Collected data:
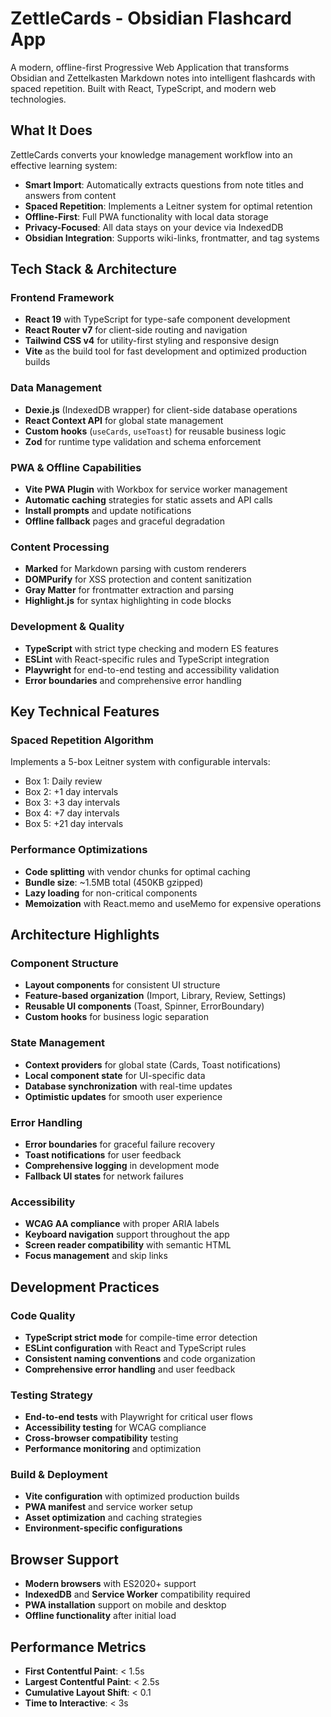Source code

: # ZettleCards - Obsidian Flashcard App

A modern, offline-first Progressive Web Application that transforms Obsidian
and Zettelkasten Markdown notes into intelligent flashcards with spaced
repetition. Built with React, TypeScript, and modern web technologies.

## What It Does

ZettleCards converts your knowledge management workflow into an effective
learning system:

- **Smart Import**: Automatically extracts questions from note titles and
  answers from content
- **Spaced Repetition**: Implements a Leitner system for optimal retention
- **Offline-First**: Full PWA functionality with local data storage
- **Privacy-Focused**: All data stays on your device via IndexedDB
- **Obsidian Integration**: Supports wiki-links, frontmatter, and tag systems

## Tech Stack & Architecture

### Frontend Framework

- **React 19** with TypeScript for type-safe component development
- **React Router v7** for client-side routing and navigation
- **Tailwind CSS v4** for utility-first styling and responsive design
- **Vite** as the build tool for fast development and optimized production builds

### Data Management

- **Dexie.js** (IndexedDB wrapper) for client-side database operations
- **React Context API** for global state management
- **Custom hooks** (`useCards`, `useToast`) for reusable business logic
- **Zod** for runtime type validation and schema enforcement

### PWA & Offline Capabilities

- **Vite PWA Plugin** with Workbox for service worker management
- **Automatic caching** strategies for static assets and API calls
- **Install prompts** and update notifications
- **Offline fallback** pages and graceful degradation

### Content Processing

- **Marked** for Markdown parsing with custom renderers
- **DOMPurify** for XSS protection and content sanitization
- **Gray Matter** for frontmatter extraction and parsing
- **Highlight.js** for syntax highlighting in code blocks

### Development & Quality

- **TypeScript** with strict type checking and modern ES features
- **ESLint** with React-specific rules and TypeScript integration
- **Playwright** for end-to-end testing and accessibility validation
- **Error boundaries** and comprehensive error handling

## Key Technical Features

### Spaced Repetition Algorithm

Implements a 5-box Leitner system with configurable intervals:

- Box 1: Daily review
- Box 2: +1 day intervals
- Box 3: +3 day intervals
- Box 4: +7 day intervals
- Box 5: +21 day intervals

### Performance Optimizations

- **Code splitting** with vendor chunks for optimal caching
- **Bundle size**: ~1.5MB total (450KB gzipped)
- **Lazy loading** for non-critical components
- **Memoization** with React.memo and useMemo for expensive operations

## Architecture Highlights

### Component Structure

- **Layout components** for consistent UI structure
- **Feature-based organization** (Import, Library, Review, Settings)
- **Reusable UI components** (Toast, Spinner, ErrorBoundary)
- **Custom hooks** for business logic separation

### State Management

- **Context providers** for global state (Cards, Toast notifications)
- **Local component state** for UI-specific data
- **Database synchronization** with real-time updates
- **Optimistic updates** for smooth user experience

### Error Handling

- **Error boundaries** for graceful failure recovery
- **Toast notifications** for user feedback
- **Comprehensive logging** in development mode
- **Fallback UI states** for network failures

### Accessibility

- **WCAG AA compliance** with proper ARIA labels
- **Keyboard navigation** support throughout the app
- **Screen reader compatibility** with semantic HTML
- **Focus management** and skip links

## Development Practices

### Code Quality

- **TypeScript strict mode** for compile-time error detection
- **ESLint configuration** with React and TypeScript rules
- **Consistent naming conventions** and code organization
- **Comprehensive error handling** and user feedback

### Testing Strategy

- **End-to-end tests** with Playwright for critical user flows
- **Accessibility testing** for WCAG compliance
- **Cross-browser compatibility** testing
- **Performance monitoring** and optimization

### Build & Deployment

- **Vite configuration** with optimized production builds
- **PWA manifest** and service worker setup
- **Asset optimization** and caching strategies
- **Environment-specific configurations**

## Browser Support

- **Modern browsers** with ES2020+ support
- **IndexedDB** and **Service Worker** compatibility required
- **PWA installation** support on mobile and desktop
- **Offline functionality** after initial load

## Performance Metrics

- **First Contentful Paint**: < 1.5s
- **Largest Contentful Paint**: < 2.5s
- **Cumulative Layout Shift**: < 0.1
- **Time to Interactive**: < 3s
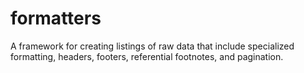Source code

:# formatters
A framework for creating listings of raw data that include specialized formatting, headers, footers, referential footnotes, and pagination.
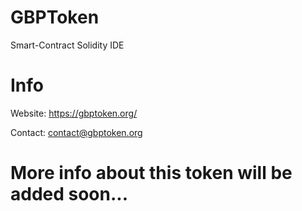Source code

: # GBPToken
Smart-Contract Solidity IDE

# Info

Website: https://gbptoken.org/

Contact: contact@gbptoken.org

# More info about this token will be added soon...

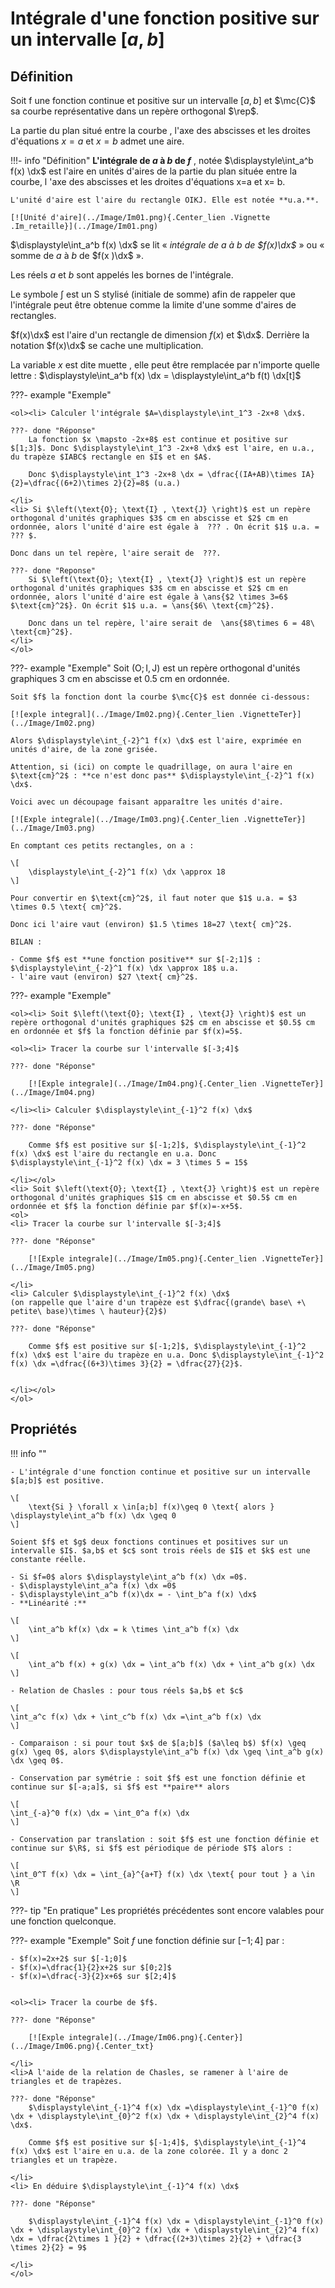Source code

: # Intégrale d'une fonction positive sur un intervalle $[a,b]$

## Définition

Soit f une fonction continue et positive sur un intervalle $[a,b]$ et $\mc{C}$ sa courbe représentative dans un repère orthogonal $\rep$.

La partie du plan situé entre la courbe , l'axe des abscisses et les droites d'équations $x=a$ et $x= b$ admet une aire.

!!!- info "Définition"
    **L'intégrale de $a$ à $b$ de $f$** , notée $\displaystyle\int_a^b f(x) \dx$ est l'aire en unités d'aires de la partie du plan située entre la courbe, l 'axe des abscisses et les droites d'équations x=a et x= b.
    
    L'unité d'aire est l'aire du rectangle OIKJ. Elle est notée **u.a.**.

    [![Unité d'aire](../Image/Im01.png){.Center_lien .Vignette .Im_retaille}](../Image/Im01.png)

 $\displaystyle\int_a^b f(x) \dx$ se lit &laquo; *intégrale de $a$ à $b$ de $f(x)\dx$* &raquo; ou &laquo; somme de $a$ à $b$ de $f(x )\dx$ &raquo;.
 
Les réels $a$ et $b$ sont appelés les bornes de l'intégrale.

Le symbole $\displaystyle\int$ est un S stylisé (initiale de somme) afin de rappeler que l'intégrale peut être obtenue comme la limite d'une somme d'aires de rectangles.

$f(x)\dx$ est l'aire d'un rectangle de dimension $f(x)$ et $\dx$. Derrière la notation $f(x)\dx$ se cache une multiplication.

La variable $x$ est dite muette , elle peut être remplacée par n'importe quelle lettre : $\displaystyle\int_a^b f(x) \dx = \displaystyle\int_a^b f(t) \dx[t]$

???- example "Exemple"
	
	<ol><li> Calculer l'intégrale $A=\displaystyle\int_1^3 -2x+8 \dx$.
 
    ???- done "Réponse"
		La fonction $x \mapsto -2x+8$ est continue et positive sur $[1;3]$. Donc $\displaystyle\int_1^3 -2x+8 \dx$ est l'aire, en u.a., du trapèze $IABC$ rectangle en $I$ et en $A$.
		
		Donc $\displaystyle\int_1^3 -2x+8 \dx = \dfrac{(IA+AB)\times IA}{2}=\dfrac{(6+2)\times 2}{2}=8$ (u.a.)
 
	</li>
	<li> Si $\left(\text{O}; \text{I} , \text{J} \right)$ est un repère orthogonal d'unités graphiques $3$ cm en abscisse et $2$ cm en ordonnée, alors l'unité d'aire est égale à  ??? . On écrit $1$ u.a. =  ??? $.
	
	Donc dans un tel repère, l'aire serait de  ???. 

	???- done "Reponse"
		Si $\left(\text{O}; \text{I} , \text{J} \right)$ est un repère orthogonal d'unités graphiques $3$ cm en abscisse et $2$ cm en ordonnée, alors l'unité d'aire est égale à \ans{$2 \times 3=6$ $\text{cm}^2$}. On écrit $1$ u.a. = \ans{$6\ \text{cm}^2$}.
	
		Donc dans un tel repère, l'aire serait de  \ans{$8\times 6 = 48\ \text{cm}^2$}. 
	</li>
	</ol>


???- example "Exemple"
	Soit $\left(\text{O}; \text{I} , \text{J} \right)$ est un repère orthogonal d'unités graphiques $3$ cm en abscisse et $0.5$ cm en ordonnée.

	Soit $f$ la fonction dont la courbe $\mc{C}$ est donnée ci-dessous:

	[![exple integral](../Image/Im02.png){.Center_lien .VignetteTer}](../Image/Im02.png)

	Alors $\displaystyle\int_{-2}^1 f(x) \dx$ est l'aire, exprimée en unités d'aire, de la zone grisée.
	
	Attention, si (ici) on compte le quadrillage, on aura l'aire en $\text{cm}^2$ : **ce n'est donc pas** $\displaystyle\int_{-2}^1 f(x) \dx$.

	Voici avec un découpage faisant apparaître les unités d'aire.

	[![Exple integrale](../Image/Im03.png){.Center_lien .VignetteTer}](../Image/Im03.png)

	En comptant ces petits rectangles, on a :

	\[ 
		\displaystyle\int_{-2}^1 f(x) \dx \approx 18 
	\]

	Pour convertir en $\text{cm}^2$, il faut noter que $1$ u.a. = $3 \times 0.5 \text{ cm}^2$.
	
	Donc ici l'aire vaut (environ) $1.5 \times 18=27 \text{ cm}^2$.

	BILAN : 
	
	- Comme $f$ est **une fonction positive** sur $[-2;1]$ : $\displaystyle\int_{-2}^1 f(x) \dx \approx 18$ u.a.
	- l'aire vaut (environ) $27 \text{ cm}^2$.
 
 

???- example "Exemple"

	<ol><li> Soit $\left(\text{O}; \text{I} , \text{J} \right)$ est un repère orthogonal d'unités graphiques $2$ cm en abscisse et $0.5$ cm en ordonnée et $f$ la fonction définie par $f(x)=5$.

	<ol><li> Tracer la courbe sur l'intervalle $[-3;4]$
    
	???- done "Réponse"

		[![Exple integrale](../Image/Im04.png){.Center_lien .VignetteTer}](../Image/Im04.png)
 
	</li><li> Calculer $\displaystyle\int_{-1}^2 f(x) \dx$
    
	???- done "Réponse"

		Comme $f$ est positive sur $[-1;2]$, $\displaystyle\int_{-1}^2 f(x) \dx$ est l'aire du rectangle en u.a. Donc $\displaystyle\int_{-1}^2 f(x) \dx = 3 \times 5 = 15$
 
	</li></ol>
	<li> Soit $\left(\text{O}; \text{I} , \text{J} \right)$ est un repère orthogonal d'unités graphiques $1$ cm en abscisse et $0.5$ cm en ordonnée et $f$ la fonction définie par $f(x)=-x+5$.
	<ol>
	<li> Tracer la courbe sur l'intervalle $[-3;4]$
    
	???- done "Réponse"

		[![Exple integrale](../Image/Im05.png){.Center_lien .VignetteTer}](../Image/Im05.png)
 
	</li>
	<li> Calculer $\displaystyle\int_{-1}^2 f(x) \dx$ 
	(on rappelle que l'aire d'un trapèze est $\dfrac{(grande\ base\ +\ petite\ base)\times \ hauteur}{2}$)
    
	???- done "Réponse"

		Comme $f$ est positive sur $[-1;2]$, $\displaystyle\int_{-1}^2 f(x) \dx$ est l'aire du trapèze en u.a. Donc $\displaystyle\int_{-1}^2 f(x) \dx =\dfrac{(6+3)\times 3}{2} = \dfrac{27}{2}$.
 

	</li></ol>
	</ol>

 

## Propriétés

!!! info ""

	- L'intégrale d'une fonction continue et positive sur un intervalle $[a;b]$ est positive.

	\[ 
		\text{Si } \forall x \in[a;b] f(x)\geq 0 \text{ alors } \displaystyle\int_a^b f(x) \dx \geq 0  
	\]

	Soient $f$ et $g$ deux fonctions continues et positives sur un intervalle $I$. $a,b$ et $c$ sont trois réels de $I$ et $k$ est une constante réelle.

    - Si $f=0$ alors $\displaystyle\int_a^b f(x) \dx =0$. 
    - $\displaystyle\int_a^a f(x) \dx =0$
    - $\displaystyle\int_a^b f(x)\dx = - \int_b^a f(x) \dx$
    - **Linéarité :** 
    
    \[
        \int_a^b kf(x) \dx = k \times \int_a^b f(x) \dx
    \]

    \[ 
        \int_a^b f(x) + g(x) \dx = \int_a^b f(x) \dx + \int_a^b g(x) \dx 
    \]

    - Relation de Chasles : pour tous réels $a,b$ et $c$

    \[
    \int_a^c f(x) \dx + \int_c^b f(x) \dx =\int_a^b f(x) \dx
    \] 
    
    - Comparaison : si pour tout $x$ de $[a;b]$ ($a\leq b$) $f(x) \geq g(x) \geq 0$, alors $\displaystyle\int_a^b f(x) \dx \geq \int_a^b g(x) \dx \geq 0$.

    - Conservation par symétrie : soit $f$ est une fonction définie et continue sur $[-a;a]$, si $f$ est **paire** alors 

    \[
    \int_{-a}^0 f(x) \dx = \int_0^a f(x) \dx
    \]

    - Conservation par translation : soit $f$ est une fonction définie et continue sur $\R$, si $f$ est périodique de période $T$ alors :
    
    \[
    \int_0^T f(x) \dx = \int_{a}^{a+T} f(x) \dx \text{ pour tout } a \in \R
    \]
<!--\item Conservation par symétrie : soit $f$ est une fonction définie et continue sur $[-a;a]$, si $f$ est \textbf{paire} alors 
%\[ \displaystyle\int_{-a}^0 f(x) \dx = \displaystyle\int_0^a f(x) \dx \]
%\item Conservation par translation : soit $f$ est une fonction définie et continue sur $\R$, si $f$ est périodique de période $T$ alors :
%\[ \displaystyle\int_0^T f(x) \dx = \displaystyle\int_{a}^{a+T} f(x) \dx \text{ pour tout } a \in \R   \]-->
 
???- tip "En pratique"
	Les propriétés précédentes sont encore valables pour une fonction quelconque.

???- example "Exemple"
	Soit $f$ une fonction définie sur $[-1;4]$ par :
	
	- $f(x)=2x+2$ sur $[-1;0]$
	- $f(x)=\dfrac{1}{2}x+2$ sur $[0;2]$
	- $f(x)=\dfrac{-3}{2}x+6$ sur $[2;4]$
 

	<ol><li> Tracer la courbe de $f$.
    
	???- done "Réponse"
		
		[![Exple integrale](../Image/Im06.png){.Center}](../Image/Im06.png){.Center_txt}
 
	</li>
	<li>A l'aide de la relation de Chasles, se ramener à l'aire de triangles et de trapèzes.
    
	???- done "Réponse"
		$\displaystyle\int_{-1}^4 f(x) \dx =\displaystyle\int_{-1}^0 f(x) \dx + \displaystyle\int_{0}^2 f(x) \dx + \displaystyle\int_{2}^4 f(x) \dx$.
		
		Comme $f$ est positive sur $[-1;4]$, $\displaystyle\int_{-1}^4 f(x) \dx$ est l'aire en u.a. de la zone colorée. Il y a donc 2 triangles et un trapèze.
 
	</li>
	<li> En déduire $\displaystyle\int_{-1}^4 f(x) \dx$
    
	???- done "Réponse"

		$\displaystyle\int_{-1}^4 f(x) \dx = \displaystyle\int_{-1}^0 f(x) \dx + \displaystyle\int_{0}^2 f(x) \dx + \displaystyle\int_{2}^4 f(x) \dx = \dfrac{2\times 1 }{2} + \dfrac{(2+3)\times 2}{2} + \dfrac{3 \times 2}{2} = 9$

	</li>
	</ol>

## Work required
Transcribe exactly and only the lines from the top of the records through the line containing "- **ESLint** with", inclusive, and do not copy the pictures.

## Task response
Source code

: # ZettleCards - Obsidian Flashcard App

A modern, offline-first Progressive Web Application that transforms Obsidian
and Zettelkasten Markdown notes into intelligent flashcards with spaced
repetition. Built with React, TypeScript, and modern web technologies.

## What It Does

ZettleCards converts your knowledge management workflow into an effective
learning system:

- **Smart Import**: Automatically extracts questions from note titles and
  answers from content
- **Spaced Repetition**: Implements a Leitner system for optimal retention
- **Offline-First**: Full PWA functionality with local data storage
- **Privacy-Focused**: All data stays on your device via IndexedDB
- **Obsidian Integration**: Supports wiki-links, frontmatter, and tag systems

## Tech Stack & Architecture

### Frontend Framework

- **React 19** with TypeScript for type-safe component development
- **React Router v7** for client-side routing and navigation
- **Tailwind CSS v4** for utility-first styling and responsive design
- **Vite** as the build tool for fast development and optimized production builds

### Data Management

- **Dexie.js** (IndexedDB wrapper) for client-side database operations
- **React Context API** for global state management
- **Custom hooks** (`useCards`, `useToast`) for reusable business logic
- **Zod** for runtime type validation and schema enforcement

### PWA & Offline Capabilities

- **Vite PWA Plugin** with Workbox for service worker management
- **Automatic caching** strategies for static assets and API calls
- **Install prompts** and update notifications
- **Offline fallback** pages and graceful degradation

### Content Processing

- **Marked** for Markdown parsing with custom renderers
- **DOMPurify** for XSS protection and content sanitization
- **Gray Matter** for frontmatter extraction and parsing
- **Highlight.js** for syntax highlighting in code blocks

### Development & Quality

- **TypeScript** with strict type checking and modern ES features
- **ESLint** with React-specific rules and TypeScript integration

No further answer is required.